Vanderbilt traveled overseas to purchase thousands of furnishings, including tapestries, hundreds of carpets, prints, linens and decorative items, all dating between the 15th century and the late 19th century.

In later years newly imposed income taxes and the fact that the estate could no longer be managed economically, Vanderbilt initiated the sales of 87,000 acres to the Federal Government.  This acreage was the basis of the Pisgah National Forest.  The estate currently contains 8,000 acres.  In 1930, during the Great Depression, the Biltmore was opened to the public until World War II and was reopened in 1956 to the present.  1.4 million visitors tour the mansion each year.

The main house has 250 rooms which includes 35 bedrooms, 43 bathrooms, 65 fireplaces, 3 kitchens, an electric elevator, forced-air heating, centrally controlled clocks, fire alarms and a call-bell system. The Banquet Room is the largest room in the house, measuring 42 feet wide by 72 feet long and 70 feet high with a barrel-vaulted ceiling.  The table can seat 64 guests.  In the basement there is a heated swimming pool, bowling alley, gymnasium, main kitchen, pastry kitchen, rotisserie kitchen, walk-in refrigerator, servants’ dining hall, laundry room and additional bedrooms for the staff.  Other staff lodgings are on the 4th floor.

The grounds and buildings have appeared in a number of major motion pictures and television series.

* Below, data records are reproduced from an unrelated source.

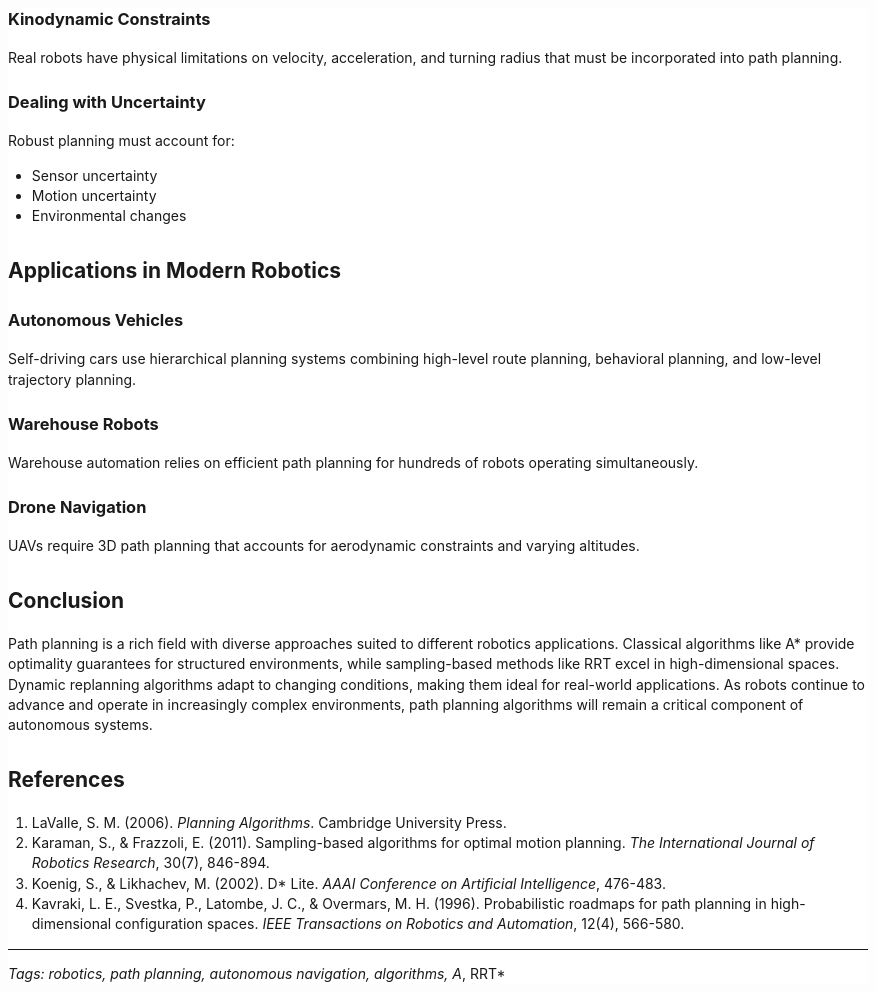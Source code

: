 ### Kinodynamic Constraints

Real robots have physical limitations on velocity, acceleration, and turning radius that must be incorporated into path planning.

### Dealing with Uncertainty

Robust planning must account for:
- Sensor uncertainty
- Motion uncertainty
- Environmental changes

## Applications in Modern Robotics

### Autonomous Vehicles

Self-driving cars use hierarchical planning systems combining high-level route planning, behavioral planning, and low-level trajectory planning.

### Warehouse Robots

Warehouse automation relies on efficient path planning for hundreds of robots operating simultaneously.

### Drone Navigation

UAVs require 3D path planning that accounts for aerodynamic constraints and varying altitudes.

## Conclusion

Path planning is a rich field with diverse approaches suited to different robotics applications. Classical algorithms like A* provide optimality guarantees for structured environments, while sampling-based methods like RRT excel in high-dimensional spaces. Dynamic replanning algorithms adapt to changing conditions, making them ideal for real-world applications. As robots continue to advance and operate in increasingly complex environments, path planning algorithms will remain a critical component of autonomous systems.

## References

1. LaValle, S. M. (2006). *Planning Algorithms*. Cambridge University Press.
2. Karaman, S., & Frazzoli, E. (2011). Sampling-based algorithms for optimal motion planning. *The International Journal of Robotics Research*, 30(7), 846-894.
3. Koenig, S., & Likhachev, M. (2002). D* Lite. *AAAI Conference on Artificial Intelligence*, 476-483.
4. Kavraki, L. E., Svestka, P., Latombe, J. C., & Overmars, M. H. (1996). Probabilistic roadmaps for path planning in high-dimensional configuration spaces. *IEEE Transactions on Robotics and Automation*, 12(4), 566-580.

---

*Tags: robotics, path planning, autonomous navigation, algorithms, A*, RRT* 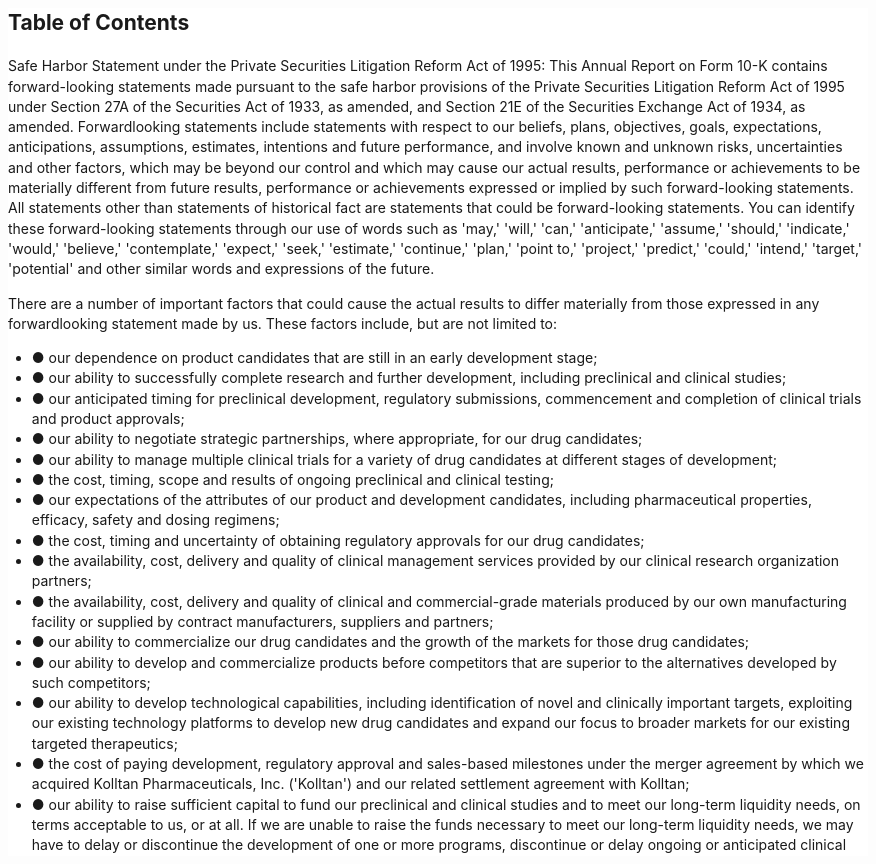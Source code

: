 ## Table of Contents

Safe Harbor Statement under the Private Securities Litigation Reform Act of 1995: This Annual Report on Form 10-K contains forward-looking statements made pursuant to the safe harbor provisions of the Private Securities Litigation Reform Act of 1995 under Section 27A of the Securities Act of 1933, as amended, and Section 21E of the Securities Exchange Act of 1934, as amended. Forwardlooking statements include statements with respect to our beliefs, plans, objectives, goals, expectations, anticipations, assumptions, estimates, intentions and future performance, and involve known and unknown risks, uncertainties and other factors, which may be beyond our control and which may cause our actual results, performance or achievements to be materially different from future results, performance or achievements expressed or implied by such forward-looking statements. All statements other than statements of historical fact are statements that could be forward-looking statements. You can identify these forward-looking statements through our use of words such as 'may,' 'will,' 'can,' 'anticipate,' 'assume,' 'should,' 'indicate,' 'would,' 'believe,' 'contemplate,' 'expect,' 'seek,' 'estimate,' 'continue,' 'plan,' 'point to,' 'project,' 'predict,' 'could,' 'intend,' 'target,' 'potential' and other similar words and expressions of the future.

There are a number of important factors that could cause the actual results to differ materially from those expressed in any forwardlooking statement made by us. These factors include, but are not limited to:

- ● our dependence on product candidates that are still in an early development stage;
- ● our ability to successfully complete research and further development, including preclinical and clinical studies;
- ● our anticipated timing for preclinical development, regulatory submissions, commencement and completion of clinical trials and product approvals;
- ● our ability to negotiate strategic partnerships, where appropriate, for our drug candidates;
- ● our ability to manage multiple clinical trials for a variety of drug candidates at different stages of development;
- ● the cost, timing, scope and results of ongoing preclinical and clinical testing;
- ● our expectations of the attributes of our product and development candidates, including pharmaceutical properties, efficacy, safety and dosing regimens;
- ● the cost, timing and uncertainty of obtaining regulatory approvals for our drug candidates;
- ● the availability, cost, delivery and quality of clinical management services provided by our clinical research organization partners;
- ● the availability, cost, delivery and quality of clinical and commercial-grade materials produced by our own manufacturing facility or supplied by contract manufacturers, suppliers and partners;
- ● our ability to commercialize our drug candidates and the growth of the markets for those drug candidates;
- ● our ability to develop and commercialize products before competitors that are superior to the alternatives developed by such competitors;
- ● our ability to develop technological capabilities, including identification of novel and clinically important targets, exploiting our existing technology platforms to develop new drug candidates and expand our focus to broader markets for our existing targeted therapeutics;
- ● the cost of paying development, regulatory approval and sales-based milestones under the merger agreement by which we acquired Kolltan Pharmaceuticals, Inc. ('Kolltan') and our related settlement agreement with Kolltan;
- ● our ability to raise sufficient capital to fund our preclinical and clinical studies and to meet our long-term liquidity needs, on terms acceptable to us, or at all. If we are unable to raise the funds necessary to meet our long-term liquidity needs, we may have to delay or discontinue the development of one or more programs, discontinue or delay ongoing or anticipated clinical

We visited the Biltmore Estate on our visit to North Carolina.  I was impressed with the formal gardens and with the sheer magnitude of the house itself.  Staff lodging in the basement consists of extremely tiny rooms with minimal furniture and no windows.  The furnishings in the owner’s portion of the house were impressive and included paintings by well-known, classic artists.  There is a private tour of some of the other areas of the house, closed off to regular tourists, for an additional fee; but we did not have time to take it.  When we visited we were not permitted to take any pictures; but I have seen photos of tourists taking pictures with their cell phones; so that restriction may have been lifted.